On est bien chaud quand, après déjà 45 min de set, le groupe nous sort une petite pépite, dégottant de son sac à raretés le vieux “Lost in the Cold Sun” ! Et il ne le fait pas en mode glandeur, puis qu’il en propose une version de rien moins que quarante bonnes minutes ! Quintessence du jam rock, le titre déroule sans provoquer l’ennui, toujours bien accompagné par les effets visuels toujours aussi pertinents. On notera aussi l’usage ponctuel d’effets vidéos divers (superpositions, ralentis, effets “miroir”, etc…) qui apportent encore un peu de valeur ajoutée à cette production (qui n’en manquait pas, déjà servie par une très grande variété de plans et cadrages divers, fixes ou mobiles). Le titre, plutôt lent, nous emmène gentiment dans la nuit naissante (chez nous), avant que l’on ne se fasse cueillir par un gros coup d’accélérateur surprise, pour nous replonger sur sa longue conclusion dans une douce langueur space rock…
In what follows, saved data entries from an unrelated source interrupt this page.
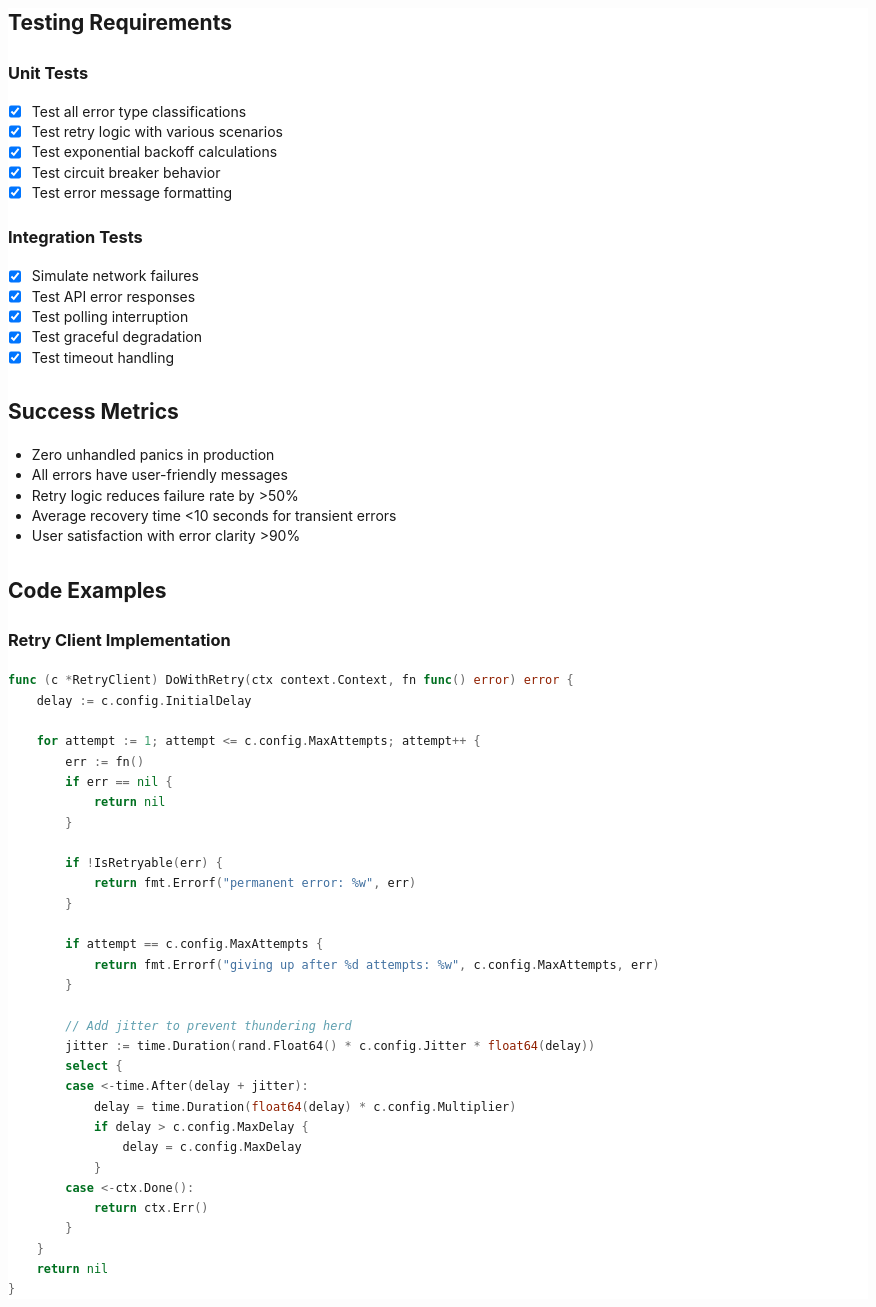 ## Testing Requirements

### Unit Tests
- [x] Test all error type classifications
- [x] Test retry logic with various scenarios
- [x] Test exponential backoff calculations
- [x] Test circuit breaker behavior
- [x] Test error message formatting

### Integration Tests
- [x] Simulate network failures
- [x] Test API error responses
- [x] Test polling interruption
- [x] Test graceful degradation
- [x] Test timeout handling

## Success Metrics
- Zero unhandled panics in production
- All errors have user-friendly messages
- Retry logic reduces failure rate by >50%
- Average recovery time <10 seconds for transient errors
- User satisfaction with error clarity >90%

## Code Examples

### Retry Client Implementation
```go
func (c *RetryClient) DoWithRetry(ctx context.Context, fn func() error) error {
    delay := c.config.InitialDelay
    
    for attempt := 1; attempt <= c.config.MaxAttempts; attempt++ {
        err := fn()
        if err == nil {
            return nil
        }
        
        if !IsRetryable(err) {
            return fmt.Errorf("permanent error: %w", err)
        }
        
        if attempt == c.config.MaxAttempts {
            return fmt.Errorf("giving up after %d attempts: %w", c.config.MaxAttempts, err)
        }
        
        // Add jitter to prevent thundering herd
        jitter := time.Duration(rand.Float64() * c.config.Jitter * float64(delay))
        select {
        case <-time.After(delay + jitter):
            delay = time.Duration(float64(delay) * c.config.Multiplier)
            if delay > c.config.MaxDelay {
                delay = c.config.MaxDelay
            }
        case <-ctx.Done():
            return ctx.Err()
        }
    }
    return nil
}
```
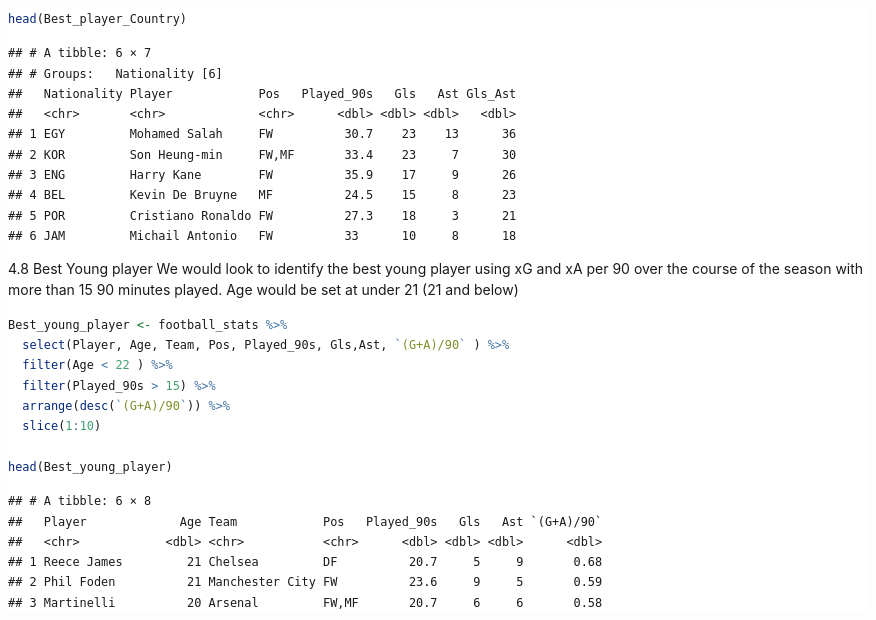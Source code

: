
 ``` r
head(Best_player_Country)
```

    ## # A tibble: 6 × 7
    ## # Groups:   Nationality [6]
    ##   Nationality Player            Pos   Played_90s   Gls   Ast Gls_Ast
    ##   <chr>       <chr>             <chr>      <dbl> <dbl> <dbl>   <dbl>
    ## 1 EGY         Mohamed Salah     FW          30.7    23    13      36
    ## 2 KOR         Son Heung-min     FW,MF       33.4    23     7      30
    ## 3 ENG         Harry Kane        FW          35.9    17     9      26
    ## 4 BEL         Kevin De Bruyne   MF          24.5    15     8      23
    ## 5 POR         Cristiano Ronaldo FW          27.3    18     3      21
    ## 6 JAM         Michail Antonio   FW          33      10     8      18

4.8 Best Young player We would look to identify the best young player
using xG and xA per 90 over the course of the season with more than 15
90 minutes played. Age would be set at under 21 (21 and below)

``` r
Best_young_player <- football_stats %>%
  select(Player, Age, Team, Pos, Played_90s, Gls,Ast, `(G+A)/90` ) %>%
  filter(Age < 22 ) %>%
  filter(Played_90s > 15) %>%
  arrange(desc(`(G+A)/90`)) %>%
  slice(1:10)

head(Best_young_player)
```

    ## # A tibble: 6 × 8
    ##   Player             Age Team            Pos   Played_90s   Gls   Ast `(G+A)/90`
    ##   <chr>            <dbl> <chr>           <chr>      <dbl> <dbl> <dbl>      <dbl>
    ## 1 Reece James         21 Chelsea         DF          20.7     5     9       0.68
    ## 2 Phil Foden          21 Manchester City FW          23.6     9     5       0.59
    ## 3 Martinelli          20 Arsenal         FW,MF       20.7     6     6       0.58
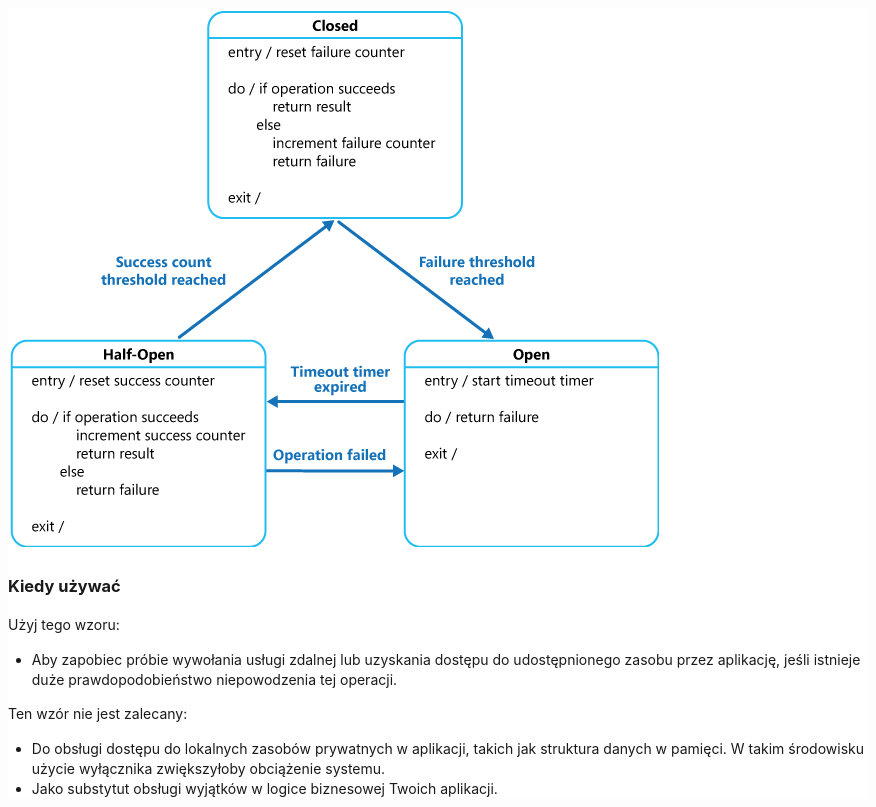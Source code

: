 ![image](/assets/mikroserwisy/circuit-breaker-diagram.png)

### Kiedy używać
Użyj tego wzoru:
- Aby zapobiec próbie wywołania usługi zdalnej lub uzyskania dostępu do udostępnionego zasobu przez aplikację, jeśli istnieje duże prawdopodobieństwo niepowodzenia tej operacji.

Ten wzór nie jest zalecany:
- Do obsługi dostępu do lokalnych zasobów prywatnych w aplikacji, takich jak struktura danych w pamięci. W takim środowisku użycie wyłącznika zwiększyłoby obciążenie systemu.
- Jako substytut obsługi wyjątków w logice biznesowej Twoich aplikacji.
Et puis tout s’arrête, de manière un peu abrupte finalement, après une heure et demie d’un live de grande qualité. Pour “redescendre” un peu (même si on peut présumer que vous êtes restés à la bière tout du long…), la suite de l’interview des trois producteurs nous apporte quelques infos complémentaires sur le projet et les prochains événements de la série…
A chaud après le concert, difficile de dire qu’on n’a pas kiffé : admettons-le, c’est probablement le meilleur concert de Earthless que vous verrez en vidéo, que ce soit pour le lieu du concert ou sa production visuelle. Quant au son, on n’en a pas parlé, il a été de bout en bout absolument remarquable, puissant et clair, sans faille (sauf pour les interviews, où il était trop faible – ce qui n’a pas posé grand problème, on n’était pas là pour ça…). Reste la réflexion, posée à tors et à travers ces derniers mois du “concert sur internet” : est-ce que l’on peut substituer de vrais concerts avec des live streams ? Bien sûr que non, et c’est bien là que les responsables du projet ont bien vu : en proposant un concept bien spécifique, sorte d’hybride entre le bon vieux DVD live et le concert en direct, le tout s’appuyant sur les principes du stream “en différé”, avec une production de grande qualité, ils amènent sur un plateau d’argent de quoi faire patienter le fan de stoner échaudé par la situation sanitaire du moment. Une belle réussite.